If President Trump is looking to reduce the size of the federal government, I think he could do a lot worse than can at least half the bureaucrats at the Department of Housing and Urban Development (HUD). The department's Inspector-General reported last month (link is to an Adobe Acrobat document in .PDF format):
What We Audited and Why
In accordance with the Chief Financial Officers Act of 1990, as amended, we are required to annually audit the consolidated financial statements of the U.S. Department of Housing and Urban Development (HUD). HUD reissued its fiscal years 2016 and 2015 (restated) consolidated financial statements due to pervasive material errors that we identified. Our objective was to express an opinion on the fairness of HUD’s consolidated financial statements in accordance with U.S. generally accepted accounting principles (GAAP) applicable to the Federal Government. This report presents our reissued independent auditor’s report on HUD’s fiscal years 2016 and 2015 (restated) consolidated financial statements, including an update to our report on HUD’s internal controls.
What We Found
The total amounts of errors corrected in HUD’s notes and consolidated financial statements were $516.4 billion and $3.4 billion, respectively. There were several other unresolved audit matters, which restricted our ability to obtain sufficient, appropriate evidence to express an opinion. These unresolved audit matters relate to (1) the Office of General Counsel’s refusal to sign the management representation letter, (2) HUD’s improper use of cumulative and first-in, first-out budgetary accounting methods of disbursing community planning and development program funds, (3) the $4.2 billion in nonpooled loan assets from Ginnie Mae’s stand-alone financial statements that we could not audit due to inadequate support, (4) the improper accounting for certain HUD assets and liabilities, and (5) material differences between HUD’s subledger and general ledger accounts. This audit report contains 11 material weaknesses, 7 significant deficiencies, and 5 instances of noncompliance with applicable laws and regulations.
There's more at the link. Bold, underlined text is my emphasis.
Any guesses as to where at least some of that misreported and/or misallocated money went to? There are plenty of indicators. The first and most obvious is massive, systematic mismanagement of funds. A few years ago, the Washington Post ran a series titled 'Million-Dollar Wasteland: An ongoing investigation into HUD’s affordable housing construction program'. It wasn't kidding. Click the link to read the articles for yourself. In a devastating interactive map, the Post summarized its findings:
The Washington Post analyzed major construction and renovation projects funded by the U.S. Department of Housing and Urban Development, a total of 5,100 development deals worth $3.2 billion. The Post found that nearly 700 projects awarded $400 million showed signs of being delayed, primarily because they were launched years ago or had not drawn federal money in months or years but were still listed as open and incomplete on HUD's books.
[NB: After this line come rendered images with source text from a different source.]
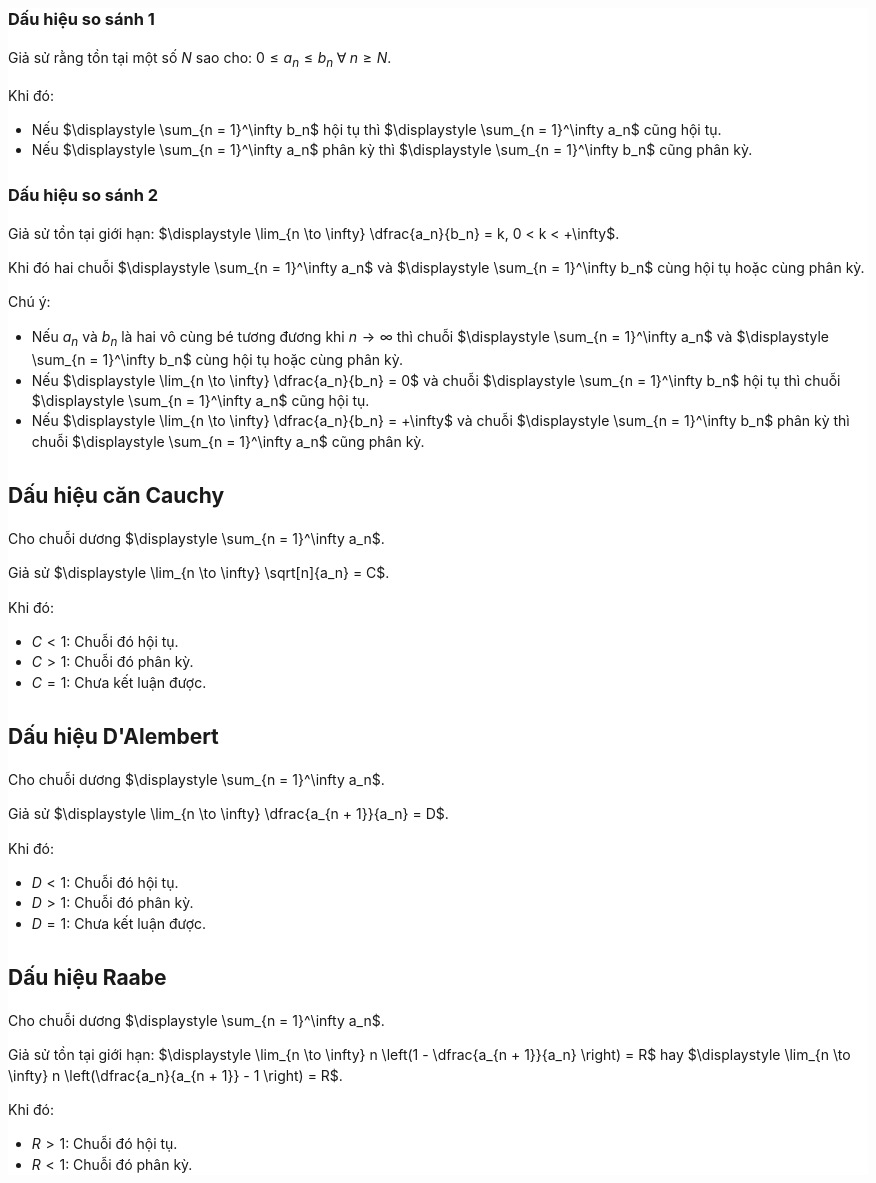 ### Dấu hiệu so sánh 1
Giả sử rằng tồn tại một số $N$ sao cho: $0 \le a_n \le b_n \; \forall \; n \ge N$.

Khi đó:
- Nếu $\displaystyle \sum_{n = 1}^\infty b_n$ hội tụ thì $\displaystyle \sum_{n = 1}^\infty a_n$ cũng hội tụ.
- Nếu $\displaystyle \sum_{n = 1}^\infty a_n$ phân kỳ thì $\displaystyle \sum_{n = 1}^\infty b_n$ cũng phân kỳ.

### Dấu hiệu so sánh 2
Giả sử tồn tại giới hạn: $\displaystyle \lim_{n \to \infty} \dfrac{a_n}{b_n} = k, 0 < k < +\infty$.

Khi đó hai chuỗi $\displaystyle \sum_{n = 1}^\infty a_n$ và $\displaystyle \sum_{n = 1}^\infty b_n$ cùng hội tụ hoặc cùng phân kỳ.

Chú ý:
- Nếu $a_n$ và $b_n$ là hai vô cùng bé tương đương khi $n \to \infty$ thì chuỗi $\displaystyle \sum_{n = 1}^\infty a_n$ và $\displaystyle \sum_{n = 1}^\infty b_n$ cùng hội tụ hoặc cùng phân kỳ.
- Nếu $\displaystyle \lim_{n \to \infty} \dfrac{a_n}{b_n} = 0$ và chuỗi $\displaystyle \sum_{n = 1}^\infty b_n$ hội tụ thì chuỗi $\displaystyle \sum_{n = 1}^\infty a_n$ cũng hội tụ.
- Nếu $\displaystyle \lim_{n \to \infty} \dfrac{a_n}{b_n} = +\infty$ và chuỗi $\displaystyle \sum_{n = 1}^\infty b_n$ phân kỳ thì chuỗi $\displaystyle \sum_{n = 1}^\infty a_n$ cũng phân kỳ.

## Dấu hiệu căn Cauchy
Cho chuỗi dương $\displaystyle \sum_{n = 1}^\infty a_n$.

Giả sử $\displaystyle \lim_{n \to \infty} \sqrt[n]{a_n} = C$.

Khi đó:
  - $C < 1$: Chuỗi đó hội tụ.
  - $C > 1$: Chuỗi đó phân kỳ.
  - $C = 1$: Chưa kết luận được.

## Dấu hiệu D'Alembert
Cho chuỗi dương $\displaystyle \sum_{n = 1}^\infty a_n$.

Giả sử $\displaystyle \lim_{n \to \infty} \dfrac{a_{n + 1}}{a_n} = D$.

Khi đó:
  - $D < 1$: Chuỗi đó hội tụ.
  - $D > 1$: Chuỗi đó phân kỳ.
  - $D = 1$: Chưa kết luận được.

## Dấu hiệu Raabe
Cho chuỗi dương $\displaystyle \sum_{n = 1}^\infty a_n$.

Giả sử tồn tại giới hạn: $\displaystyle \lim_{n \to \infty} n \left(1 - \dfrac{a_{n + 1}}{a_n} \right) = R$ hay $\displaystyle \lim_{n \to \infty} n \left(\dfrac{a_n}{a_{n + 1}} - 1 \right) = R$.

Khi đó:
  - $R > 1$: Chuỗi đó hội tụ.
  - $R < 1$: Chuỗi đó phân kỳ.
An additional 600 projects had not drawn any of the money allocated, tying up $250 million.
$650 million out of $3.2 billion - that's more than 20% of the funds involved. So much for government efficiency . . . and so much for our tax dollars at work!
Another factor is that the Obama administration appears to have regarded HUD as an 'agent for change' to pursue its agenda of radical social and cultural reorientation. This included using HUD to fund community organizations such as ACORN (in violation of a Congressional funding ban, and supporting new organizations founded by ACORN to get around such bans); policies to reshape neighborhoods according to the mantra of 'diversity'; and the use of HUD (among other federal government departments) to aid, abet and 'funnel' third-party funds to favored community organizations and political pressure groups.
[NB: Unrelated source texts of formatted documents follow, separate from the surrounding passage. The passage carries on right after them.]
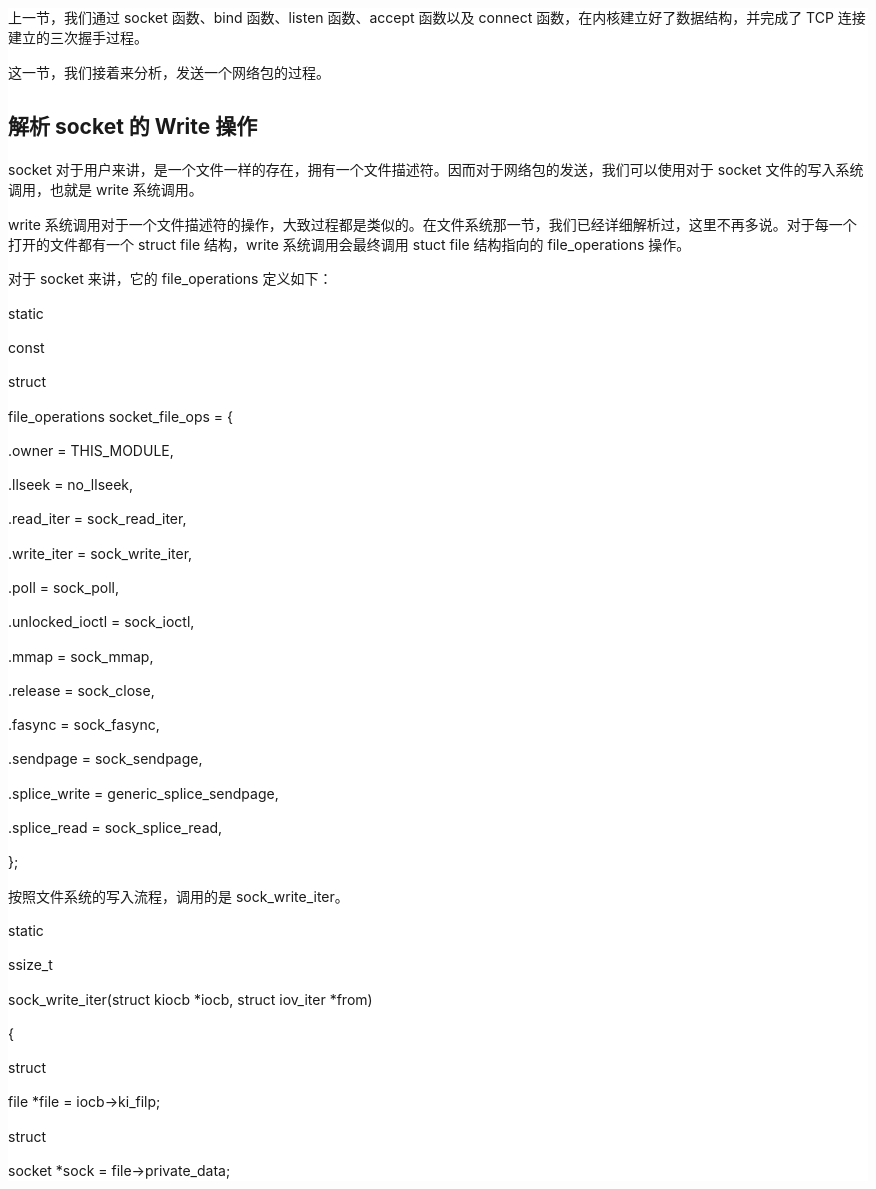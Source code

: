 上一节，我们通过 socket 函数、bind 函数、listen 函数、accept 函数以及 connect 函数，在内核建立好了数据结构，并完成了 TCP 连接建立的三次握手过程。

这一节，我们接着来分析，发送一个网络包的过程。

## 解析 socket 的 Write 操作

socket 对于用户来讲，是一个文件一样的存在，拥有一个文件描述符。因而对于网络包的发送，我们可以使用对于 socket 文件的写入系统调用，也就是 write 系统调用。

write 系统调用对于一个文件描述符的操作，大致过程都是类似的。在文件系统那一节，我们已经详细解析过，这里不再多说。对于每一个打开的文件都有一个 struct file 结构，write 系统调用会最终调用 stuct file 结构指向的 file_operations 操作。

对于 socket 来讲，它的 file_operations 定义如下：

static 

 const 

 struct 

 file_operations socket\_file\_ops = {

.owner = THIS_MODULE,

.llseek = no_llseek,

.read\_iter = sock\_read_iter,

.write\_iter = sock\_write_iter,

.poll = sock_poll,

.unlocked\_ioctl = sock\_ioctl,

.mmap = sock_mmap,

.release = sock_close,

.fasync = sock_fasync,

.sendpage = sock_sendpage,

.splice\_write = generic\_splice_sendpage,

.splice\_read = sock\_splice_read,

};

按照文件系统的写入流程，调用的是 sock\_write\_iter。

static 

 ssize_t 

 sock\_write\_iter(struct kiocb *iocb, struct iov_iter *from)

{

struct 

 file *file = iocb->ki_filp;

struct 

 socket *sock = file->private_data;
So . . . with more than half a trillion dollars accounted for in error, how much of that was misused and/or misappropriated? How much of it was spent on political activism, rather than housing for the poor? And where, by the way, is the constitutional justification for the federal government spending even one single dollar of taxpayer money on housing?
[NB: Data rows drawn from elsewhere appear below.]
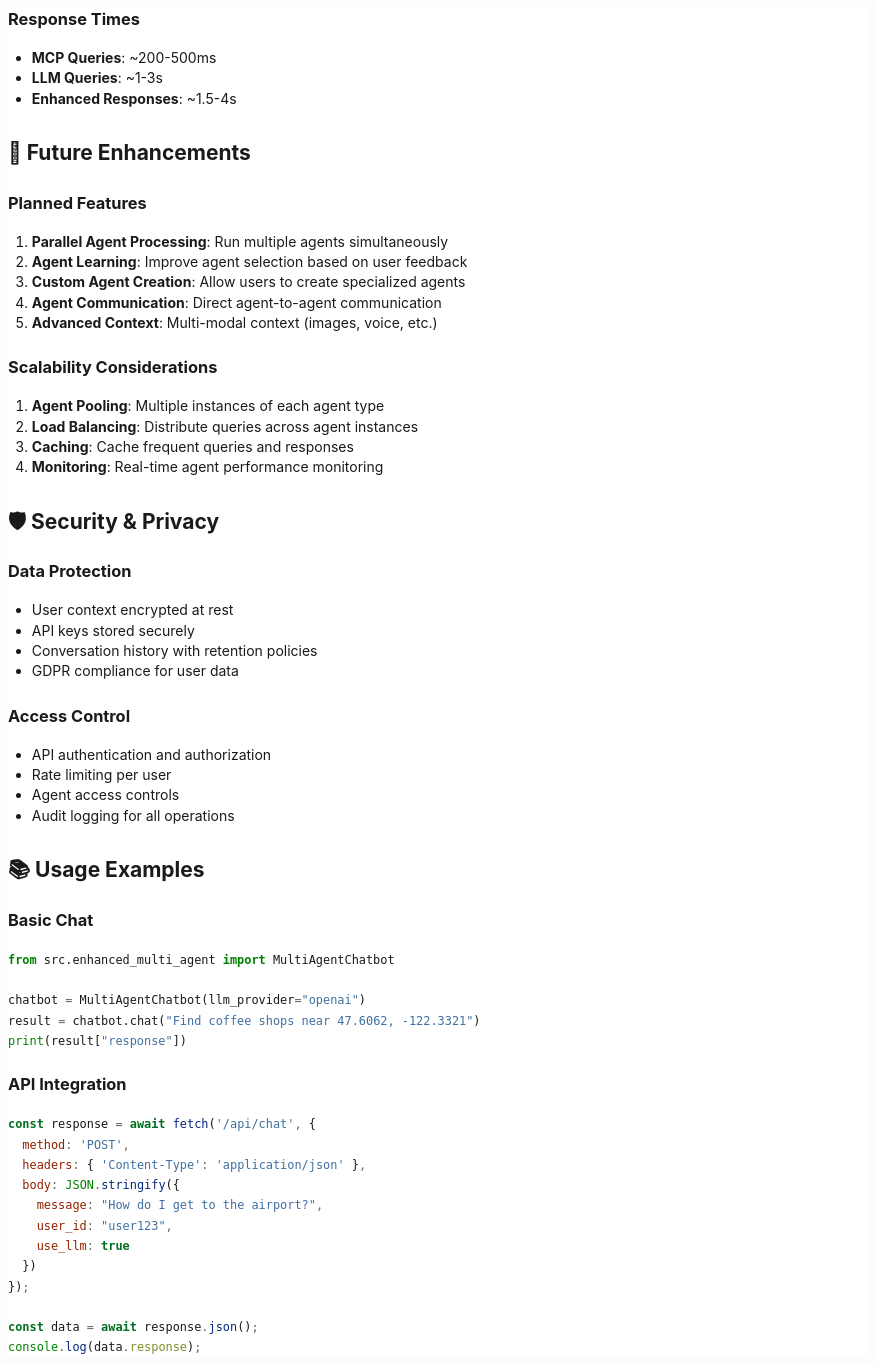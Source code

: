 ### Response Times
- **MCP Queries**: ~200-500ms
- **LLM Queries**: ~1-3s
- **Enhanced Responses**: ~1.5-4s

## 🔮 Future Enhancements

### Planned Features
1. **Parallel Agent Processing**: Run multiple agents simultaneously
2. **Agent Learning**: Improve agent selection based on user feedback
3. **Custom Agent Creation**: Allow users to create specialized agents
4. **Agent Communication**: Direct agent-to-agent communication
5. **Advanced Context**: Multi-modal context (images, voice, etc.)

### Scalability Considerations
1. **Agent Pooling**: Multiple instances of each agent type
2. **Load Balancing**: Distribute queries across agent instances
3. **Caching**: Cache frequent queries and responses
4. **Monitoring**: Real-time agent performance monitoring

## 🛡️ Security & Privacy

### Data Protection
- User context encrypted at rest
- API keys stored securely
- Conversation history with retention policies
- GDPR compliance for user data

### Access Control
- API authentication and authorization
- Rate limiting per user
- Agent access controls
- Audit logging for all operations

## 📚 Usage Examples

### Basic Chat
```python
from src.enhanced_multi_agent import MultiAgentChatbot

chatbot = MultiAgentChatbot(llm_provider="openai")
result = chatbot.chat("Find coffee shops near 47.6062, -122.3321")
print(result["response"])
```

### API Integration
```javascript
const response = await fetch('/api/chat', {
  method: 'POST',
  headers: { 'Content-Type': 'application/json' },
  body: JSON.stringify({
    message: "How do I get to the airport?",
    user_id: "user123",
    use_llm: true
  })
});

const data = await response.json();
console.log(data.response);
```

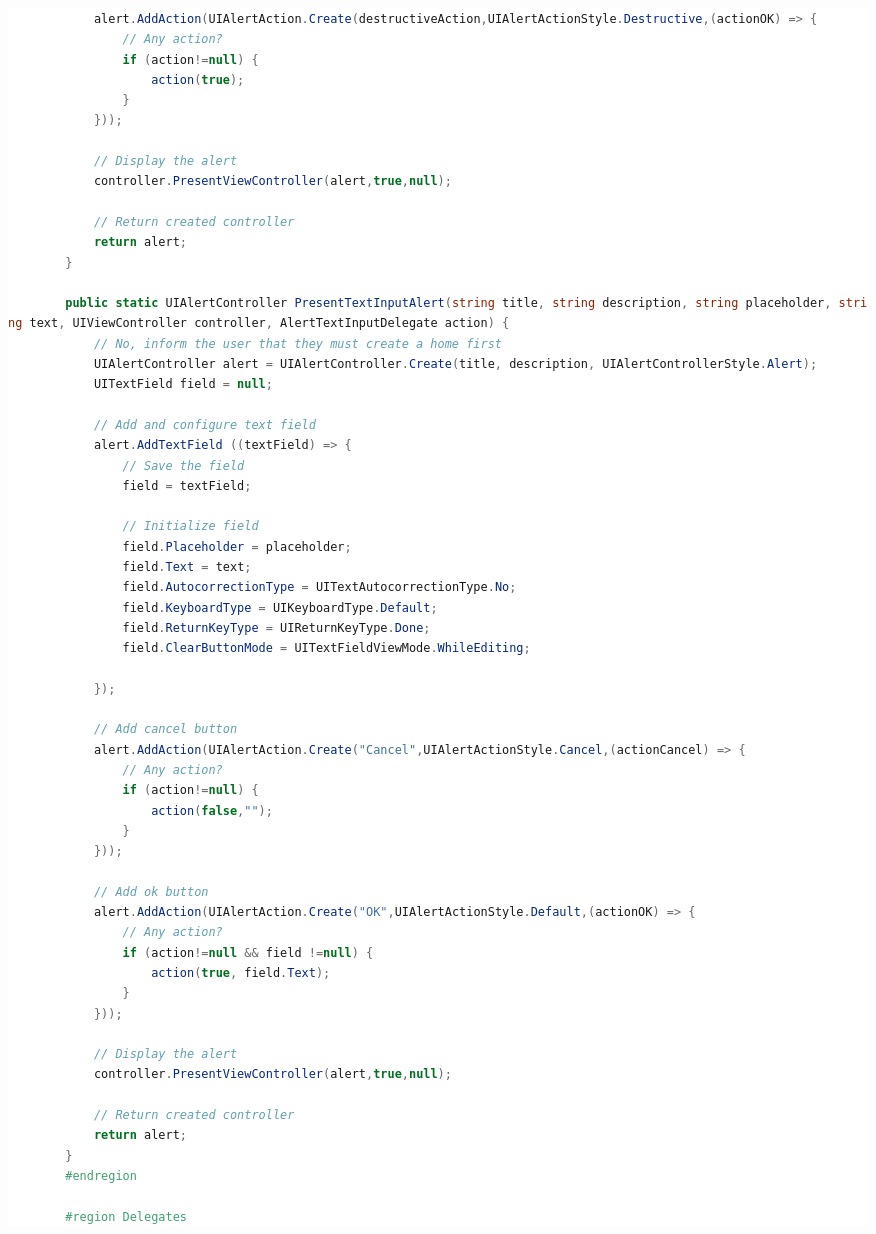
 ```csharp
            alert.AddAction(UIAlertAction.Create(destructiveAction,UIAlertActionStyle.Destructive,(actionOK) => {
                // Any action?
                if (action!=null) {
                    action(true);
                }
            }));

            // Display the alert
            controller.PresentViewController(alert,true,null);

            // Return created controller
            return alert;
        }

        public static UIAlertController PresentTextInputAlert(string title, string description, string placeholder, string text, UIViewController controller, AlertTextInputDelegate action) {
            // No, inform the user that they must create a home first
            UIAlertController alert = UIAlertController.Create(title, description, UIAlertControllerStyle.Alert);
            UITextField field = null;

            // Add and configure text field
            alert.AddTextField ((textField) => {
                // Save the field
                field = textField;

                // Initialize field
                field.Placeholder = placeholder;
                field.Text = text;
                field.AutocorrectionType = UITextAutocorrectionType.No;
                field.KeyboardType = UIKeyboardType.Default;
                field.ReturnKeyType = UIReturnKeyType.Done;
                field.ClearButtonMode = UITextFieldViewMode.WhileEditing;

            });

            // Add cancel button
            alert.AddAction(UIAlertAction.Create("Cancel",UIAlertActionStyle.Cancel,(actionCancel) => {
                // Any action?
                if (action!=null) {
                    action(false,"");
                }
            }));

            // Add ok button
            alert.AddAction(UIAlertAction.Create("OK",UIAlertActionStyle.Default,(actionOK) => {
                // Any action?
                if (action!=null && field !=null) {
                    action(true, field.Text);
                }
            }));

            // Display the alert
            controller.PresentViewController(alert,true,null);

            // Return created controller
            return alert;
        }
        #endregion

        #region Delegates
```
Heads need to roll. Lots of heads. And there needs to be prosecution of anyone and everyone at HUD (and its affiliate organizations) responsible for any criminal activity. I daresay there are more than a few of them.
Peter
Five Yankee dollars say everyone comes out with a single firing or jail term. The Machine protects it's own. Don't be surprised to hear ,"I was only following orders."
ReplyDeleteGerry
+5 for the above.
ReplyDeleteNothing will happen whatsoever. Too many of every party are complicit for anything to happen. This will go away just like it always does.
Hey Peter;
ReplyDeleteUnfortunately nothing will be done, Too many people of the government views the money as "their money" not the peoples money, and they will spend it as necessary to ensure that they keep their power and goodies rolling in. A major mindset needs to happen. In the past when the government screws up, nobody get punished,look at the spill into the rivers in the midwest last year as an example, the EPA screwed the pooch and nobody got punished, they are above the law..but let an individual or a company break the law, then the forces of government will be used to crush them.